D’abord, si Utsukushii Rinjin fait un si bon travail, c’est parce qu’on construit un cadre sécurisant dans lequel la banlieue où vivent Eriko et ses amis est un petit coin verdoyant, presque un village, dans lequel tout le monde se connaît et où les mamans forment une communauté soudée qui se retrouve à la sortie de la garderie, à la piscine, au supermarché, au café… Bref, de vraies femmes au foyer pas du tout désespérées, qui forment une véritable communauté, fiable, solide, rassurante, chaleureuse. Les rapports cordiaux, et/ou de bon voisinage, permettent à chacune de ne pas avoir à vivre sur ses gardes : quand Eriko ne peut pas emmener son enfant à la piscine, Mayumi s’en charge, et quand Mayumi est indisponible, on peut toujours demander à… Saki. On s’invite à prendre un thé, un café, ou, s’il est un peu tard, on s’encanaille avec un verre de vin, pour tromper la solitude ou tout simplement vivre en bonne intelligence, mais en préservant en permanence les apparences, sans rien montrer de ses doutes ou ses craintes aux visages qu’on côtoie pourtant depuis des années. C’est en cela que l’arrivée de Saki s’inscrit à la fois dans une véritable mission d’infiltration, et à la fois dans une démarche totalement différente, car très vite elle pousse Eriko à se confier à elle, à lui confier son enfant, bref à brûler les étapes de la confiance.

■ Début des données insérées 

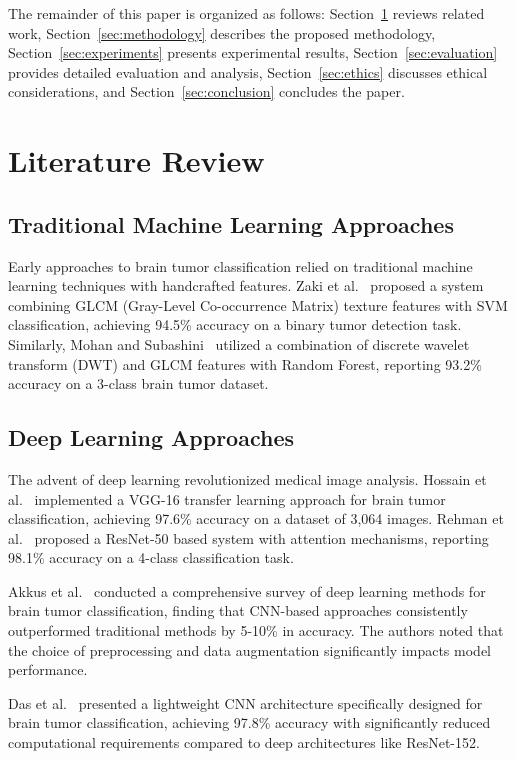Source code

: \documentclass[conference]{IEEEtran}
\begin{document}
The remainder of this paper is organized as follows: Section~\ref{sec:related} reviews related work, Section~\ref{sec:methodology} describes the proposed methodology, Section~\ref{sec:experiments} presents experimental results, Section~\ref{sec:evaluation} provides detailed evaluation and analysis, Section~\ref{sec:ethics} discusses ethical considerations, and Section~\ref{sec:conclusion} concludes the paper.


\section{Literature Review}
\label{sec:related}

\subsection{Traditional Machine Learning Approaches}
Early approaches to brain tumor classification relied on traditional machine learning techniques with handcrafted features. Zaki et al.~\cite{zaki2019} proposed a system combining GLCM (Gray-Level Co-occurrence Matrix) texture features with SVM classification, achieving 94.5\% accuracy on a binary tumor detection task. Similarly, Mohan and Subashini~\cite{mohan2018} utilized a combination of discrete wavelet transform (DWT) and GLCM features with Random Forest, reporting 93.2\% accuracy on a 3-class brain tumor dataset.

\subsection{Deep Learning Approaches}
The advent of deep learning revolutionized medical image analysis. Hossain et al.~\cite{hossain2021} implemented a VGG-16 transfer learning approach for brain tumor classification, achieving 97.6\% accuracy on a dataset of 3,064 images. Rehman et al.~\cite{rehman2022} proposed a ResNet-50 based system with attention mechanisms, reporting 98.1\% accuracy on a 4-class classification task.

Akkus et al.~\cite{akkus2017} conducted a comprehensive survey of deep learning methods for brain tumor classification, finding that CNN-based approaches consistently outperformed traditional methods by 5-10\% in accuracy. The authors noted that the choice of preprocessing and data augmentation significantly impacts model performance.

Das et al.~\cite{das2022} presented a lightweight CNN architecture specifically designed for brain tumor classification, achieving 97.8\% accuracy with significantly reduced computational requirements compared to deep architectures like ResNet-152.
\end{document}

Mais en tous cas, on sent que tout ce petit monde est parfaitement fréquentable, gentil, serviable, mon Dieu des voisins comme ça on en rêve, pas vrai ? Des gens bien.
D’ailleurs, si la série comporte essentiellement des tête-à-tête et des face-à-face, elle s’avère incroyablement efficace, et donne l’apparence de la spontanéité, dans les scènes de groupe. Dés qu’il y a quatre ou cinq personnages minimum, on a l’impression d’assister à des vraies rencontres de voisins, d’amis ou de famille, comme le dernier dîner de Kana et son mari à Tokyo avant de déménager, ou la petite fête familiale lorsque la mère de Shinji sort de l’hôpital. C’est toujours très vivant, et j’ai vraiment eu le sentiment que ça participait beaucoup à la construction de l’ambiance de la série, et à l’abaissement des défenses d’Eriko. Les échanges entre deux personnages seulement donnent vite une impression plus claustro, plus lourde, et plus rigide.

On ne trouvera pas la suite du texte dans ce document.